并行计算-Introduction
Acknowledgement
The content of this post is based on a summary of the Parallel systems (COMP8300) course at the Australian National University, which I have greatly benefited from. Thanks to lecturers Dr. Alberto F. Martin, Prof. John Taylor.
Introduction
Parallel computing: concept and rationale
The idea:
Split computation into tasks that can be executed simultaneously on diffrerent processors.
Motivation:
Speed at a cost-effective price.
Reduce the time to solution to acceptable levels.
Tackle larger-scale.
Keep power consumption and heat dissipation under control.
Parallel programming:
the art of writing the parallel code ### Parallel computer: the hardware on which we run our parallel code
Scales of parallelism
(* requires significant parallel programming effort) ### Within a CPU/core: pipelined instruction execution, multiple instruction issue (super-scalar 超标量), other forms of instruction level parallelism, SIMD (Single Instruction Multiple Data) units*
Within a chip:
multiple cores, hardware multithreading, accelerator units* (with multiple cores), transactional memory (事务内存)*
Within a node:
multiple sockets* (CPU chips), interleaved memory access (multiple DRAM chips), disk block striping / RAID (multiple disks)
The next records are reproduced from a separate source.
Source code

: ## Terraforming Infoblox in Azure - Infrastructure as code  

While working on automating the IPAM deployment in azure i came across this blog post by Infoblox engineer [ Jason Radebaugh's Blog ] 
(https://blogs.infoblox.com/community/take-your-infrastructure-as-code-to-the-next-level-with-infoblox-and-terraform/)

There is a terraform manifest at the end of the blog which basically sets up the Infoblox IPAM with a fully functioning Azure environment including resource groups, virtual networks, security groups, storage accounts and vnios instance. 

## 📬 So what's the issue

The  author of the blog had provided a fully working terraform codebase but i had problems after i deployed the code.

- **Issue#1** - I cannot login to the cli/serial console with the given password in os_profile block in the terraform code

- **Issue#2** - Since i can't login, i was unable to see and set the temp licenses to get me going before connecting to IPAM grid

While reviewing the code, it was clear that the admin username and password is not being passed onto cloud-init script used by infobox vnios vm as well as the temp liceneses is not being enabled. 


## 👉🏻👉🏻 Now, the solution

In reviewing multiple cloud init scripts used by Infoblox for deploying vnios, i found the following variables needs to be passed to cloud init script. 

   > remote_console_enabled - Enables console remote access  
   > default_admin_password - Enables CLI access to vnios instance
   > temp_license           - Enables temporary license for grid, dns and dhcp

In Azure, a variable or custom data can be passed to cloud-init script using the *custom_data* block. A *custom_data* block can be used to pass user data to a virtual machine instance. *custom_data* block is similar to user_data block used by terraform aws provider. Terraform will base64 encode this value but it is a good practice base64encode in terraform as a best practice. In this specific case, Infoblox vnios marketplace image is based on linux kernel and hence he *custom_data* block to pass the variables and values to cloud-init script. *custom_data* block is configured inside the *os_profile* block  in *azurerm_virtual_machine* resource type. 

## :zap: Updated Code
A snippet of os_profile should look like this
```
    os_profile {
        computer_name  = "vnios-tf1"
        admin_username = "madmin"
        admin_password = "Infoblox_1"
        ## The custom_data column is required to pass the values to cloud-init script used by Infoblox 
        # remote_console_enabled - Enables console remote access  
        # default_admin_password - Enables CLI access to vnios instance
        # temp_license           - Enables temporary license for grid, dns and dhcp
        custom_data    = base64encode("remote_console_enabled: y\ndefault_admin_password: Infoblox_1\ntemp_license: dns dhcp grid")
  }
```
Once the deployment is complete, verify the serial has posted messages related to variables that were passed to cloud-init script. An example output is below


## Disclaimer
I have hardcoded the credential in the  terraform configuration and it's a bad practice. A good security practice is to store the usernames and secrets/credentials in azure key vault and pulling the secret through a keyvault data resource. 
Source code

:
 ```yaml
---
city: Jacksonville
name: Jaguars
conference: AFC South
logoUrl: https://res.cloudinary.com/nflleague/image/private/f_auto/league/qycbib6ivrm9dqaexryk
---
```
Within s SAN (system area network):
multiple nodes* (clusters, typical supercomputers), parallel filesystems
Within the internet:
grid/cloud computing*
Moore's Law & Dennard Scaling
Two "laws" underpin exponential performance increase of microprocessors
Moore's Law
Transistor density will double approximately every two years.
Dennard Scaling
As MOSFET features shrink. switching time and power consumption will fall proportionately.
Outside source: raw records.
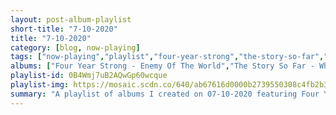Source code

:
 ```yaml
---
layout: post-album-playlist
short-title: "7-10-2020"
title: "7-10-2020"
category: [blog, now-playing]
tags: ["now-playing","playlist","four-year-strong","the-story-so-far","faerie-ring","the-immortal(s)","scooter","kmfdm","megadeth","pitchshifter","rammstein","juno-reactor","libra,-taylor,-dim3nsion","manbreak","cirrus","face-to-face","lunatic-calm","the-future-sound-of-london"]
albums: ["Four Year Strong - Enemy Of The World","The Story So Far - What You Don't See","Faerie Ring - The Clearing","The Immortal(S) - Mortal Kombat","Scooter - 20 Years of Hardcore (Remastered)","KMFDM - Symbols","Megadeth - Cryptic Writings (Remastered 2004 / Remixed / Expanded Edition)","Pitchshifter - www.pitchshifter.com","Rammstein - Sehnsucht","Juno Reactor - Bible of Dreams","Libra, Taylor, Dim3nsion - Anomaly [Calling Your Name]","Manbreak - Come And See","CIRRUS - Back On A Mission","Face To Face - Face to Face (Remastered)","Lunatic Calm - Metropol","The Future Sound Of London - Dead Cities"]
playlist-id: 0B4Wmj7uB2AQwGp60wcque
playlist-img: https://mosaic.scdn.co/640/ab67616d0000b2739550308c4fb2b3a8b2b6e612ab67616d0000b273a52a3092ea93ec8c1c4dfb5eab67616d0000b273c2b4f27ae4e0e3dd48666932ab67616d0000b273e388cdc23d163c45792f3566
summary: "A playlist of albums I created on 07-10-2020 featuring Four Year Strong, The Story So Far, Faerie Ring, The Immortal(S), Scooter, KMFDM, Megadeth, Pitchshifter, Rammstein, Juno Reactor, Libra, Taylor, Dim3nsion, Manbreak, CIRRUS, Face To Face, Lunatic Calm, and The Future Sound Of London"
---
```

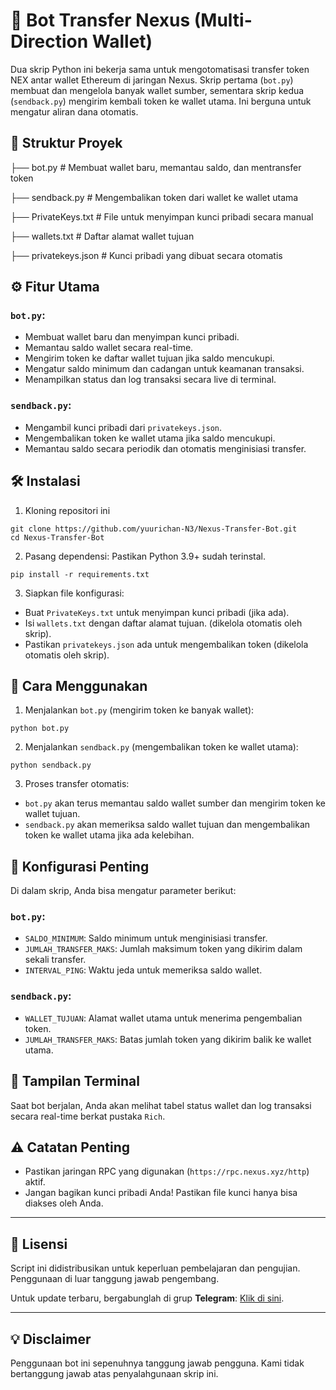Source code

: # 🚀 Bot Transfer Nexus (Multi-Direction Wallet)

Dua skrip Python ini bekerja sama untuk mengotomatisasi transfer token NEX antar wallet Ethereum di jaringan Nexus. Skrip pertama (`bot.py`) membuat dan mengelola banyak wallet sumber, sementara skrip kedua (`sendback.py`) mengirim kembali token ke wallet utama. Ini berguna untuk mengatur aliran dana otomatis.

## 📂 Struktur Proyek
├── bot.py               # Membuat wallet baru, memantau saldo, dan mentransfer token

├── sendback.py          # Mengembalikan token dari wallet ke wallet utama

├── PrivateKeys.txt      # File untuk menyimpan kunci pribadi secara manual

├── wallets.txt          # Daftar alamat wallet tujuan

├── privatekeys.json     # Kunci pribadi yang dibuat secara otomatis



## ⚙️ Fitur Utama

### `bot.py`:
- Membuat wallet baru dan menyimpan kunci pribadi.
- Memantau saldo wallet secara real-time.
- Mengirim token ke daftar wallet tujuan jika saldo mencukupi.
- Mengatur saldo minimum dan cadangan untuk keamanan transaksi.
- Menampilkan status dan log transaksi secara live di terminal.

### `sendback.py`:
- Mengambil kunci pribadi dari `privatekeys.json`.
- Mengembalikan token ke wallet utama jika saldo mencukupi.
- Memantau saldo secara periodik dan otomatis menginisiasi transfer.

## 🛠️ Instalasi

1. Kloning repositori ini

```
git clone https://github.com/yuurichan-N3/Nexus-Transfer-Bot.git
cd Nexus-Transfer-Bot
```


2. Pasang dependensi: Pastikan Python 3.9+ sudah terinstal.

```
pip install -r requirements.txt
```


3. Siapkan file konfigurasi:
- Buat `PrivateKeys.txt` untuk menyimpan kunci pribadi (jika ada).
- Isi `wallets.txt` dengan daftar alamat tujuan. (dikelola otomatis oleh skrip).
- Pastikan `privatekeys.json` ada untuk mengembalikan token (dikelola otomatis oleh skrip).

## 🚀 Cara Menggunakan

1. Menjalankan `bot.py` (mengirim token ke banyak wallet):

```
python bot.py
```


2. Menjalankan `sendback.py` (mengembalikan token ke wallet utama):

```
python sendback.py
```


3. Proses transfer otomatis:
- `bot.py` akan terus memantau saldo wallet sumber dan mengirim token ke wallet tujuan.
- `sendback.py` akan memeriksa saldo wallet tujuan dan mengembalikan token ke wallet utama jika ada kelebihan.

## 🔧 Konfigurasi Penting

Di dalam skrip, Anda bisa mengatur parameter berikut:

### `bot.py`:
- `SALDO_MINIMUM`: Saldo minimum untuk menginisiasi transfer.
- `JUMLAH_TRANSFER_MAKS`: Jumlah maksimum token yang dikirim dalam sekali transfer.
- `INTERVAL_PING`: Waktu jeda untuk memeriksa saldo wallet.

### `sendback.py`:
- `WALLET_TUJUAN`: Alamat wallet utama untuk menerima pengembalian token.
- `JUMLAH_TRANSFER_MAKS`: Batas jumlah token yang dikirim balik ke wallet utama.

## 👀 Tampilan Terminal

Saat bot berjalan, Anda akan melihat tabel status wallet dan log transaksi secara real-time berkat pustaka `Rich`.

## ⚠️ Catatan Penting

- Pastikan jaringan RPC yang digunakan (`https://rpc.nexus.xyz/http`) aktif.
- Jangan bagikan kunci pribadi Anda! Pastikan file kunci hanya bisa diakses oleh Anda.


---


## 📜 Lisensi  

Script ini didistribusikan untuk keperluan pembelajaran dan pengujian. Penggunaan di luar tanggung jawab pengembang.  

Untuk update terbaru, bergabunglah di grup **Telegram**: [Klik di sini](https://t.me/sentineldiscus).


---

## 💡 Disclaimer
Penggunaan bot ini sepenuhnya tanggung jawab pengguna. Kami tidak bertanggung jawab atas penyalahgunaan skrip ini.
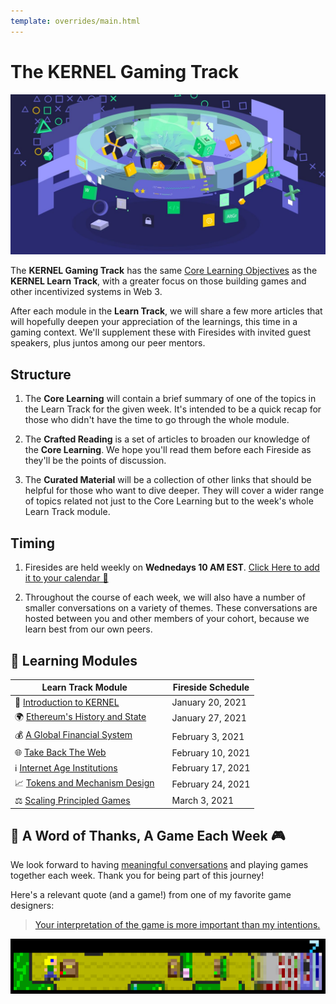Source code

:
 ```yaml
---
template: overrides/main.html
---
```


# The KERNEL Gaming Track

![Gaming Track](./img/gaming_track.jpg)


The **KERNEL Gaming Track** has the same [Core Learning Objectives](../../getting-started) as the **KERNEL Learn Track**, with a greater focus on those building games and other incentivized systems in Web 3. 

After each module in the **Learn Track**, we will share a few more articles that will hopefully deepen your appreciation of the learnings, this time in a gaming context. We'll supplement these with Firesides with invited guest speakers, plus juntos among our peer mentors.

## Structure

1. The **Core Learning** will contain a brief summary of one of the topics in the Learn Track for the given week. It's intended to be a quick recap for those who didn't have the time to go through the whole module.

2. The **Crafted Reading** is a set of articles to broaden our knowledge of the **Core Learning**. We hope you'll read them before each Fireside as they'll be the points of discussion.

3. The **Curated Material** will be a collection of other links that should be helpful for those who want to dive deeper. They will cover a wider range of topics related not just to the Core Learning but to the week's whole Learn Track module.

## Timing

1. Firesides are held weekly on **Wednedays 10 AM EST**. [Click Here to add it to your calendar 📅](https://www.addevent.com/calendar/RU314582)

2. Throughout the course of each week, we will also have a number of smaller conversations on a variety of themes. These conversations are hosted between you and other members of your cohort, because we learn best from our own peers.


## 📖 Learning Modules

Learn Track Module |  | Fireside Schedule | 
----- | --------        | -------      | 
🌠 [Introduction to KERNEL](../../module-0)       |  | January 20, 2021 |
🌍 [Ethereum's History and State](../../module-1) |  | January 27, 2021 |
💰 [A Global Financial System](../../module-2)    |  | February 3, 2021 |
🌐 [Take Back The Web](../../module-3)            |  | February 10, 2021 |
ℹ️ [Internet Age Institutions](../../module-4)      |  | February 17, 2021 |
📈 [Tokens and Mechanism Design](../../module-5)  |  | February 24, 2021 |
⚖️  [Scaling Principled Games](../../module-6)    |  | March 3, 2021 |

## 🙏 A Word of Thanks, A Game Each Week 🎮

We look forward to having [meaningful conversations](../../module-0#cultured-conversation) and playing games together each week. Thank you for being part of this journey! 

Here's a relevant quote (and a game!) from one of my favorite game designers:

> [Your interpretation of the game is more important than my intentions.](http://hcsoftware.sourceforge.net/passage/statement.html)

[![Passage](./img/passage.png)](http://hcsoftware.sourceforge.net/passage/statement.html)
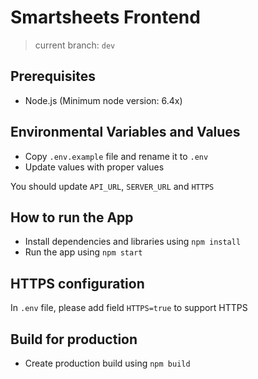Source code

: # Smartsheets Frontend

> current branch: `dev`

## Prerequisites

- Node.js (Minimum node version: 6.4x)

## Environmental Variables and Values

- Copy `.env.example` file and rename it to `.env`
- Update values with proper values

You should update `API_URL`, `SERVER_URL` and `HTTPS`

## How to run the App

- Install dependencies and libraries using ```npm install```
- Run the app using ```npm start```

## HTTPS configuration
In `.env` file, please add field `HTTPS=true` to support HTTPS

## Build for production

- Create production build using ```npm build```

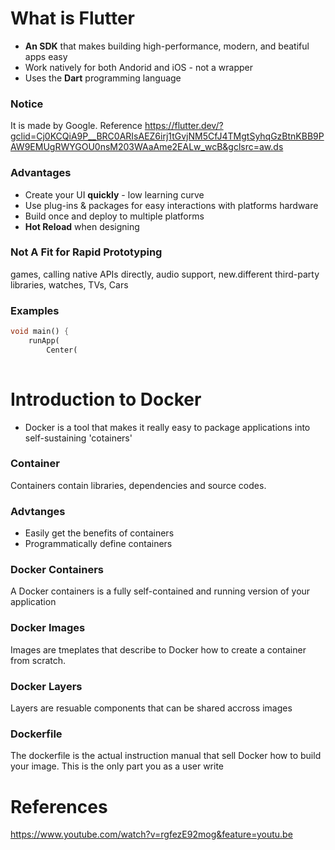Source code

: 
# What is Flutter
* **An SDK** that makes building high-performance, modern, and beatiful apps easy
* Work natively for both Andorid and iOS - not a wrapper
* Uses the **Dart** programming language

### Notice 
It is made by Google.
Reference https://flutter.dev/?gclid=Cj0KCQiA9P__BRC0ARIsAEZ6irj1tGvjNM5CfJ4TMgtSyhqGzBtnKBB9PAW9EMUgRWYGOU0nsM203WAaAme2EALw_wcB&gclsrc=aw.ds

### Advantages
* Create your UI **quickly** - low learning curve
* Use plug-ins & packages for easy interactions with platforms hardware
* Build once and deploy to multiple platforms
* **Hot Reload** when designing

### Not A Fit for Rapid Prototyping
games, calling native APIs directly, audio support, new.different third-party libraries, watches, TVs, Cars

### Examples
```dart
void main() {
    runApp(
        Center(
    
```


# Introduction to Docker
* Docker is a tool that makes it really easy to package applications into self-sustaining 'cotainers'

### Container
Containers contain libraries, dependencies and source codes.

### Advtanges
* Easily get the benefits of containers
* Programmatically define containers

### Docker Containers
A Docker containers is a fully self-contained and running version of your application


### Docker Images
Images are tmeplates that describe to Docker how to create a container from scratch.

### Docker Layers
Layers are resuable components that can be shared accross images

### Dockerfile
The dockerfile is the actual instruction manual that sell Docker how to build your image. This is the only part you as a user write

# References
https://www.youtube.com/watch?v=rgfezE92mog&feature=youtu.be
MOSFET(Metal Oxide Semiconductor Field Effect Transistor-金属氧化物半导体场效应晶体管)
The (dynamic) power consumption of a chip can be modelled as: \[ P = QfCV^2 \] where Q # of transistors, f frequency, C capacitance, and V voltage apply.
Dennard's scaling law (until early 2000s)
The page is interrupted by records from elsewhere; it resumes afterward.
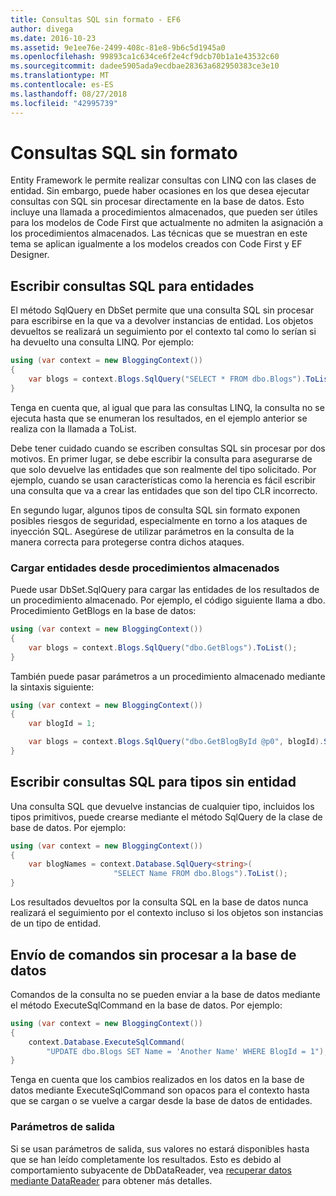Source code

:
 ```yaml
---
title: Consultas SQL sin formato - EF6
author: divega
ms.date: 2016-10-23
ms.assetid: 9e1ee76e-2499-408c-81e8-9b6c5d1945a0
ms.openlocfilehash: 99893ca1c634ce6f2e4cf9dcb70b1a1e43532c60
ms.sourcegitcommit: dadee5905ada9ecdbae28363a682950383ce3e10
ms.translationtype: MT
ms.contentlocale: es-ES
ms.lasthandoff: 08/27/2018
ms.locfileid: "42995739"
---
```

# <a name="raw-sql-queries"></a>Consultas SQL sin formato
Entity Framework le permite realizar consultas con LINQ con las clases de entidad. Sin embargo, puede haber ocasiones en los que desea ejecutar consultas con SQL sin procesar directamente en la base de datos. Esto incluye una llamada a procedimientos almacenados, que pueden ser útiles para los modelos de Code First que actualmente no admiten la asignación a los procedimientos almacenados. Las técnicas que se muestran en este tema se aplican igualmente a los modelos creados con Code First y EF Designer.  

## <a name="writing-sql-queries-for-entities"></a>Escribir consultas SQL para entidades  

El método SqlQuery en DbSet permite que una consulta SQL sin procesar para escribirse en la que va a devolver instancias de entidad. Los objetos devueltos se realizará un seguimiento por el contexto tal como lo serían si ha devuelto una consulta LINQ. Por ejemplo:  

``` csharp  
using (var context = new BloggingContext())
{
    var blogs = context.Blogs.SqlQuery("SELECT * FROM dbo.Blogs").ToList();
}
```  

Tenga en cuenta que, al igual que para las consultas LINQ, la consulta no se ejecuta hasta que se enumeran los resultados, en el ejemplo anterior se realiza con la llamada a ToList.  

Debe tener cuidado cuando se escriben consultas SQL sin procesar por dos motivos. En primer lugar, se debe escribir la consulta para asegurarse de que solo devuelve las entidades que son realmente del tipo solicitado. Por ejemplo, cuando se usan características como la herencia es fácil escribir una consulta que va a crear las entidades que son del tipo CLR incorrecto.  

En segundo lugar, algunos tipos de consulta SQL sin formato exponen posibles riesgos de seguridad, especialmente en torno a los ataques de inyección SQL. Asegúrese de utilizar parámetros en la consulta de la manera correcta para protegerse contra dichos ataques.  

### <a name="loading-entities-from-stored-procedures"></a>Cargar entidades desde procedimientos almacenados  

Puede usar DbSet.SqlQuery para cargar las entidades de los resultados de un procedimiento almacenado. Por ejemplo, el código siguiente llama a dbo. Procedimiento GetBlogs en la base de datos:  

``` csharp
using (var context = new BloggingContext())
{
    var blogs = context.Blogs.SqlQuery("dbo.GetBlogs").ToList();
}
```  

También puede pasar parámetros a un procedimiento almacenado mediante la sintaxis siguiente:  

``` csharp
using (var context = new BloggingContext())
{
    var blogId = 1;

    var blogs = context.Blogs.SqlQuery("dbo.GetBlogById @p0", blogId).Single();
}
```  

## <a name="writing-sql-queries-for-non-entity-types"></a>Escribir consultas SQL para tipos sin entidad  

Una consulta SQL que devuelve instancias de cualquier tipo, incluidos los tipos primitivos, puede crearse mediante el método SqlQuery de la clase de base de datos. Por ejemplo:  

``` csharp
using (var context = new BloggingContext())
{
    var blogNames = context.Database.SqlQuery<string>(
                       "SELECT Name FROM dbo.Blogs").ToList();
}
```  

Los resultados devueltos por la consulta SQL en la base de datos nunca realizará el seguimiento por el contexto incluso si los objetos son instancias de un tipo de entidad.  

## <a name="sending-raw-commands-to-the-database"></a>Envío de comandos sin procesar a la base de datos  

Comandos de la consulta no se pueden enviar a la base de datos mediante el método ExecuteSqlCommand en la base de datos. Por ejemplo:  

``` csharp
using (var context = new BloggingContext())
{
    context.Database.ExecuteSqlCommand(
        "UPDATE dbo.Blogs SET Name = 'Another Name' WHERE BlogId = 1");
}
```  

Tenga en cuenta que los cambios realizados en los datos en la base de datos mediante ExecuteSqlCommand son opacos para el contexto hasta que se cargan o se vuelve a cargar desde la base de datos de entidades.  

### <a name="output-parameters"></a>Parámetros de salida  

Si se usan parámetros de salida, sus valores no estará disponibles hasta que se han leído completamente los resultados. Esto es debido al comportamiento subyacente de DbDataReader, vea [recuperar datos mediante DataReader](http://go.microsoft.com/fwlink/?LinkID=398589) para obtener más detalles.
According to Dennard's law, if we scale feature size down by a factor of \(\dfrac{1}{\kappa}\), we can scale up frequency by \(\kappa\), and scale down the capacitance and voltage by \(\dfrac{1}{\kappa}\), resulting in a reduced power consumption of assuming \(Q_\kappa = \kappa^2Q_0\) : \[ P_0 = Q_0f_0C_0V_0^2\to Q_\kappa f_\kappa C_\kappa V_\kappa^2 = Q_0 (\kappa f_0)(\dfrac{1}{\kappa}C_0)(\dfrac{1}{\kappa}V_0)^2 = (\dfrac{1}{\kappa^2})P_0 \] If we allow ourselves to keep \(P_\kappa\) a constance, the number of transistors \(Q_\kappa\) we can fit on the same chip is: \[ Q_\kappa = \kappa^2 Q_0 \] As long as we keep scaling feature size down by \(\dfrac{1}{\kappa}\), we can fit \(\kappa^2\) more transistors on the same chip, increase their frequency by \(\kappa\), and use the same power as before.
The end of Dennard scaling and uni-processor era (2002-2004)
With feature size below \(\approx 100nm\) (nowadays around \(\approx 10 mn\)), we have that: \[ P = QfCV^2 + VI_{\text{leakage}} \] (Note: for "large enough" feature size, the term \(VI_{\text{leakage}}\) is negligible.)
Unfortunately, \(I_{\text{leakage}}\) grows exponentially with downscaled \(V\) as we decrease feature size by \(\dfrac{1}{\kappa}\). Thus, the term \(VI_{\text{leakage}}\) blows up and dominates power consumption.
To keep power under control, large number of transistors are switched off (dark silicon effect), operated at lower frequencies (dim silicon effect) or organized in different ways.
Why parallel programming is hard
- Writing (correct and efficient) parallel programs is hard
- Getting (close to ideal) speed up is hard. Overheads include:
- idling (e.g. caused by load unbalance, synchronization, serial sections, etc.)
- redundant / extra operations when splitting a computation into tasks
- communication time among processes
- Amdahl's Law (阿姆达尔定律):
- Let \(f\) the fraction of a computation that cannot be split into parallel tasks. Then, max speed up achievable for arbitraty large \(p\) processors is \(\dfrac{1}{f}\).
- Counterargument (Gustafson's Law):
- \(1-f\) is not fixed, but increases with the data/problem size \(N\)
- This law says that increase of problem size for large machines can retain scalability with respect to the number of processors.